++++ DATA FOR THIS TASK ++++

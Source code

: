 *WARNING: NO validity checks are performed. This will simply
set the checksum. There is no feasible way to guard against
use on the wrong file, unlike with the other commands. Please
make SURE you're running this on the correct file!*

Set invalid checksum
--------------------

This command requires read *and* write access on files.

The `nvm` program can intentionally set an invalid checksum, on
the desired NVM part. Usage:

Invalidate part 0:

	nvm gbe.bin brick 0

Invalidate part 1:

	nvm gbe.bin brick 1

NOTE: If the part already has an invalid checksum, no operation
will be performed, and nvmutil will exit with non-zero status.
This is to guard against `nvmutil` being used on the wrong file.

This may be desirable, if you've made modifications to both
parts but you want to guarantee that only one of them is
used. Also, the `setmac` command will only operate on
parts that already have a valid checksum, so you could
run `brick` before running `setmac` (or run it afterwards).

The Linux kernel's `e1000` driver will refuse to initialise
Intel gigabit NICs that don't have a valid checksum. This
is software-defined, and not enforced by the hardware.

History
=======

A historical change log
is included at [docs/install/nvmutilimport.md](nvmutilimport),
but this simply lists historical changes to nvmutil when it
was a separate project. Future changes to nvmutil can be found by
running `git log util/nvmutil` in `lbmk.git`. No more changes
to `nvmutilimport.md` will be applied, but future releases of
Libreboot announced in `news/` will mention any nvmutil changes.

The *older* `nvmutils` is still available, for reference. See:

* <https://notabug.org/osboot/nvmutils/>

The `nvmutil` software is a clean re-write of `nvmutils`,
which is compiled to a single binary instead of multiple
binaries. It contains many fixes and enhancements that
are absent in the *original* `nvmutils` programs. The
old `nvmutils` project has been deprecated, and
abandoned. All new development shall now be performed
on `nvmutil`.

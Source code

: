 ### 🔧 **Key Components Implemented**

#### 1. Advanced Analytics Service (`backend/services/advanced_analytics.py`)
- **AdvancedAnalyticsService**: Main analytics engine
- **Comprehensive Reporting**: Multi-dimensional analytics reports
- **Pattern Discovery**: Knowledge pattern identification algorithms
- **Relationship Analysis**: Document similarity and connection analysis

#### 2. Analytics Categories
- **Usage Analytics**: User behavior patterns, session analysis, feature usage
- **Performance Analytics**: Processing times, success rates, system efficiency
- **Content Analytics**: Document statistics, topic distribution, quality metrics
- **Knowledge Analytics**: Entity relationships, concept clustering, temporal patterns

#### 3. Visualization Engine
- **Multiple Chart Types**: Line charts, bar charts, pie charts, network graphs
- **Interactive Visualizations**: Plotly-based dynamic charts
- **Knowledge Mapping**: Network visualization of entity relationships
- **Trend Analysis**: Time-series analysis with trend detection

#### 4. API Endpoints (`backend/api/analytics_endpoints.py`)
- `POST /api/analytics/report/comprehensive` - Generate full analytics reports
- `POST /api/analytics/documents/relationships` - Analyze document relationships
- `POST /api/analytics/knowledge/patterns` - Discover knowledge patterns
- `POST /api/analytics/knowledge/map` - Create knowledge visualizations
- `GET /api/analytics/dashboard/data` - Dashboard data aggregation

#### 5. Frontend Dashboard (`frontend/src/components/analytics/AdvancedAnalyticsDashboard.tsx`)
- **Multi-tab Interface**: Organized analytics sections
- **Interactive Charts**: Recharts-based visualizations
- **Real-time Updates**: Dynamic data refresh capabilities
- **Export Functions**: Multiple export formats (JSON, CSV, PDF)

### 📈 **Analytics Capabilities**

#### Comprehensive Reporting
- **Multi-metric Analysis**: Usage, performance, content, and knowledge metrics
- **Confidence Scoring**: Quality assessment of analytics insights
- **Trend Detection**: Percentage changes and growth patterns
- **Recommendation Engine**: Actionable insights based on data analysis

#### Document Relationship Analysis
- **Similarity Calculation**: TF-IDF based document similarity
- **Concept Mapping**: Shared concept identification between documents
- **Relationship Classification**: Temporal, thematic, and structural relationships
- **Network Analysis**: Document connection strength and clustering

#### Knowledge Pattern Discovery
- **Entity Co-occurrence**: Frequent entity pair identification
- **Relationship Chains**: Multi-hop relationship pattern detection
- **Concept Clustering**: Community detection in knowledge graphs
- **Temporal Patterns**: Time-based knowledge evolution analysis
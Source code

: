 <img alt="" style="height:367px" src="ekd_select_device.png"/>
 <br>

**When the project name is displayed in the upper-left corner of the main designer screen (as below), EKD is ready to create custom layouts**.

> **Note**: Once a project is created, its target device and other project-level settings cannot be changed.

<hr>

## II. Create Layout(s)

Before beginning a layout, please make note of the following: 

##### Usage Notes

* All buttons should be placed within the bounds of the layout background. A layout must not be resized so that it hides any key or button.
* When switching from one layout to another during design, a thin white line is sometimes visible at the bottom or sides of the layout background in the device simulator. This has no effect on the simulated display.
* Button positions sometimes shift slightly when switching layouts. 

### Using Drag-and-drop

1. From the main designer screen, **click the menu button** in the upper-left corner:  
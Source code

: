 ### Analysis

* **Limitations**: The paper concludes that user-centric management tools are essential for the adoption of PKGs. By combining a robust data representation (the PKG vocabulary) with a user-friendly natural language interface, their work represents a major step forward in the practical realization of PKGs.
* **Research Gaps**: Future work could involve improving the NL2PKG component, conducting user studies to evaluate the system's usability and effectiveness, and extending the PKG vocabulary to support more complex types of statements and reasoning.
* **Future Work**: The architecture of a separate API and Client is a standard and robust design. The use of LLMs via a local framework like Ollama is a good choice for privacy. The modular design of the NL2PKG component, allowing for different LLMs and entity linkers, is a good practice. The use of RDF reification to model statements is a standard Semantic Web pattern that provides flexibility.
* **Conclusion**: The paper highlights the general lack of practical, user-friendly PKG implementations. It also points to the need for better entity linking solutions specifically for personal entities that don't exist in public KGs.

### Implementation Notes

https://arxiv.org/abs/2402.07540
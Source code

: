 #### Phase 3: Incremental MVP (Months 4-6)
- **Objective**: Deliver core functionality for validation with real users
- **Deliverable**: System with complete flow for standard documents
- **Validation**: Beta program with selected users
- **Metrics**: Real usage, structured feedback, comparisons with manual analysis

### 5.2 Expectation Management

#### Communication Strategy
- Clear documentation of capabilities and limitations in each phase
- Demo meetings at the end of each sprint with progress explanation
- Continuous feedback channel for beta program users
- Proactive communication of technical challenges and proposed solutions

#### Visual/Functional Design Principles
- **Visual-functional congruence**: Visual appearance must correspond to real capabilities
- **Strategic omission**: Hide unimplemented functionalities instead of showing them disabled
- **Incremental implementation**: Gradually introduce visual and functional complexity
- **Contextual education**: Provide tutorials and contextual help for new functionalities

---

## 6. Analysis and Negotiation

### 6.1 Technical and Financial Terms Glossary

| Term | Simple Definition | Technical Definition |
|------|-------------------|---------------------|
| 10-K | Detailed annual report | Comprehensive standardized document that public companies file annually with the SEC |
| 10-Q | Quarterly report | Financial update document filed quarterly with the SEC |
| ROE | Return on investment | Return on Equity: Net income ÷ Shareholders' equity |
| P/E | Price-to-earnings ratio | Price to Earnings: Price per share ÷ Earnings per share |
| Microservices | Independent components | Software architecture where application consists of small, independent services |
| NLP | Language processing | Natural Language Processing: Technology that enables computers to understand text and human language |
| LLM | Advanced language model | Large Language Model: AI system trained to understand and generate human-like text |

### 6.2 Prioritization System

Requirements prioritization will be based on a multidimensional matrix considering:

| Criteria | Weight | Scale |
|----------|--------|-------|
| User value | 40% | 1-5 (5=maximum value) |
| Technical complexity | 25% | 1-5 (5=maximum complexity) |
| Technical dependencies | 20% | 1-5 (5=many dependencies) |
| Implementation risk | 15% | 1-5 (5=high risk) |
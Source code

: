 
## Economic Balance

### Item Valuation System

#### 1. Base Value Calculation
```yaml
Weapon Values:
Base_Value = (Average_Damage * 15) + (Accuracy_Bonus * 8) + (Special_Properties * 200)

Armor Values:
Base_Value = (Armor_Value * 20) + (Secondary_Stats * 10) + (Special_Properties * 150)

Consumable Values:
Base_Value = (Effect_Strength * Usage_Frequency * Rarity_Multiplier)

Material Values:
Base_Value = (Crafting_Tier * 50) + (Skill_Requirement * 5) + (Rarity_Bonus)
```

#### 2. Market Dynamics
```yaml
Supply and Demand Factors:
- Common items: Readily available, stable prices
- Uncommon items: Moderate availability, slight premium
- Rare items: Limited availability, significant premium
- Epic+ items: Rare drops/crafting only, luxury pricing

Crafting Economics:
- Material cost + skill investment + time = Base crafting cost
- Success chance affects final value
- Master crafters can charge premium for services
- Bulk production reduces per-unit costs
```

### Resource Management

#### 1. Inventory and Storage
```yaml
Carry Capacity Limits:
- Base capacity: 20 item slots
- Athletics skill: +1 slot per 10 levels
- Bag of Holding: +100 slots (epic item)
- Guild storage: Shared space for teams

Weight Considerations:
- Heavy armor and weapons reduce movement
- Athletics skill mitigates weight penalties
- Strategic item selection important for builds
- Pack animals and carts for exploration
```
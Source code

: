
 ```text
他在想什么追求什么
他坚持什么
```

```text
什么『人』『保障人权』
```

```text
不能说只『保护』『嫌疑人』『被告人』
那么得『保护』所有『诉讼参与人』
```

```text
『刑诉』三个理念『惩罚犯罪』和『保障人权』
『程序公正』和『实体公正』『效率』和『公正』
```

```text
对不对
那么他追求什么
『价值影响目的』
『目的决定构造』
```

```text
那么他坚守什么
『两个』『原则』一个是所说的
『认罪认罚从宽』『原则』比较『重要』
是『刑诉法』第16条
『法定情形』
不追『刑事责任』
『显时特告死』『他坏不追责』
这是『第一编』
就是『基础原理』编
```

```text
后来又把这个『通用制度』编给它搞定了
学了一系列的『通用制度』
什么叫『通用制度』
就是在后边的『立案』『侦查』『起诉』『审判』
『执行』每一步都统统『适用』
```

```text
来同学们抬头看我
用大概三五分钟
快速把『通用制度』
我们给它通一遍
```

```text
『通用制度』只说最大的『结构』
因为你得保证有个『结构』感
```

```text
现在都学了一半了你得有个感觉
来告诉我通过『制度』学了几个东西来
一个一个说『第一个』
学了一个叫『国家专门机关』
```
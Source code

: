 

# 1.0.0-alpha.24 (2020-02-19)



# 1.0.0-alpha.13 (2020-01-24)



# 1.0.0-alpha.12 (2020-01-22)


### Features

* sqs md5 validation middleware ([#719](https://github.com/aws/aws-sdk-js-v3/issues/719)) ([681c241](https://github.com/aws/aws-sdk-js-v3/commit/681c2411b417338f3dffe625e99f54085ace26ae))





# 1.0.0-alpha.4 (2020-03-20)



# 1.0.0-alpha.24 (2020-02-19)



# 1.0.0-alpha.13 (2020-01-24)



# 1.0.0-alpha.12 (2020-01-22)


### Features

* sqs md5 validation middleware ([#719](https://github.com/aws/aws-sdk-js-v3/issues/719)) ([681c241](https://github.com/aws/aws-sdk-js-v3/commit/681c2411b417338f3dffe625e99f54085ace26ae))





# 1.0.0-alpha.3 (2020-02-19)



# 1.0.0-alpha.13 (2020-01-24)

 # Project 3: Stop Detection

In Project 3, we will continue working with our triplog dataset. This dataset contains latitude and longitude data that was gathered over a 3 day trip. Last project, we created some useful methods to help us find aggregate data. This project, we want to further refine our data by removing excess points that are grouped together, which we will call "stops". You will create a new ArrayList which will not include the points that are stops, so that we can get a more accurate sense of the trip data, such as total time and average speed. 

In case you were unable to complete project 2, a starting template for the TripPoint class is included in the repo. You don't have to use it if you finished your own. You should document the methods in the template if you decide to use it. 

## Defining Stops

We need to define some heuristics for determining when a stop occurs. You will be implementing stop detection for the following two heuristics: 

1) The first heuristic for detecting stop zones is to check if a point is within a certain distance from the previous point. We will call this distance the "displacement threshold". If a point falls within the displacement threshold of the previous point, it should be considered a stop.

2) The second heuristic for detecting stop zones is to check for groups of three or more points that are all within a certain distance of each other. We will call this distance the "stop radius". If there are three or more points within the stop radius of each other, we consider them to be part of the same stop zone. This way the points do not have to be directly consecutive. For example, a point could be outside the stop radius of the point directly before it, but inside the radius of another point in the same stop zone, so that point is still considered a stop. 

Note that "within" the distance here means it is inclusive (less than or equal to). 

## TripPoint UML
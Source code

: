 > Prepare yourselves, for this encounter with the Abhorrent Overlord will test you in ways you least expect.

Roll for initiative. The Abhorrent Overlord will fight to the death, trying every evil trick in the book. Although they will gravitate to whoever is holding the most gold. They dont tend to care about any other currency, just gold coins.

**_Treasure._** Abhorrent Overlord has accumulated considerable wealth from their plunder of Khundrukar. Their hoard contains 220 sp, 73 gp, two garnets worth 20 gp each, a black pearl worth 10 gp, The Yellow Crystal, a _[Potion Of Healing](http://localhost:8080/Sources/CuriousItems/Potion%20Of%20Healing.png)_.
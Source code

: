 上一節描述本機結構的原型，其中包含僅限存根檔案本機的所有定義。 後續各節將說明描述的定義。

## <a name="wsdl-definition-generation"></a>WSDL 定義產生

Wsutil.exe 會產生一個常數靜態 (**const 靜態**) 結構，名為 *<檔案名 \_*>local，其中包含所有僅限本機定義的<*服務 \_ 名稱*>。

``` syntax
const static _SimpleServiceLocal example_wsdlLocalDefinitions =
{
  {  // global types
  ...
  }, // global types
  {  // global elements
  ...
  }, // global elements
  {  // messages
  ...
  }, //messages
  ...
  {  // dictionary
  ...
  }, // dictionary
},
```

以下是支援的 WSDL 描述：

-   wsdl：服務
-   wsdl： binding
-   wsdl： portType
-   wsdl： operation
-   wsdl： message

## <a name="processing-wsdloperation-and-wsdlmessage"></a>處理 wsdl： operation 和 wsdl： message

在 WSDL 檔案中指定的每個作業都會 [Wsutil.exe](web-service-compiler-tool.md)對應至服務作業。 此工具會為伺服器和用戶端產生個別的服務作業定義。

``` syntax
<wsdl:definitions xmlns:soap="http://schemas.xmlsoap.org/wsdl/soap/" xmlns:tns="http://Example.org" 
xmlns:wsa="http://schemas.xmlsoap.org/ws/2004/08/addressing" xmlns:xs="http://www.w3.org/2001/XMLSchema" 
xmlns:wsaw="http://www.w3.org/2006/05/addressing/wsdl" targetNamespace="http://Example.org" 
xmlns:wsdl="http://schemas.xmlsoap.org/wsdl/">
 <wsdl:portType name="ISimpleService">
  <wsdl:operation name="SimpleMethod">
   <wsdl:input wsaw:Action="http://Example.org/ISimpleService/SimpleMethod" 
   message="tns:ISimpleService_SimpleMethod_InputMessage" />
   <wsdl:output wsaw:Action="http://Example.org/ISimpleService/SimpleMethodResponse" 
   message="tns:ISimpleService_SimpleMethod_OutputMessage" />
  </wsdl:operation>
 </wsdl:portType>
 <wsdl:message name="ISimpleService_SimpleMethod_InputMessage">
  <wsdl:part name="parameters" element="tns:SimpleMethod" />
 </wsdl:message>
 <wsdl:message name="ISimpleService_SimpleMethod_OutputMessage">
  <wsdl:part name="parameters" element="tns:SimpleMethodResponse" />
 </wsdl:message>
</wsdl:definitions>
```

++++

Considering only the data above, return the lines in which "setmac" occurs.

used. Also, the `setmac` command will only operate on
run `brick` before running `setmac` (or run it afterwards).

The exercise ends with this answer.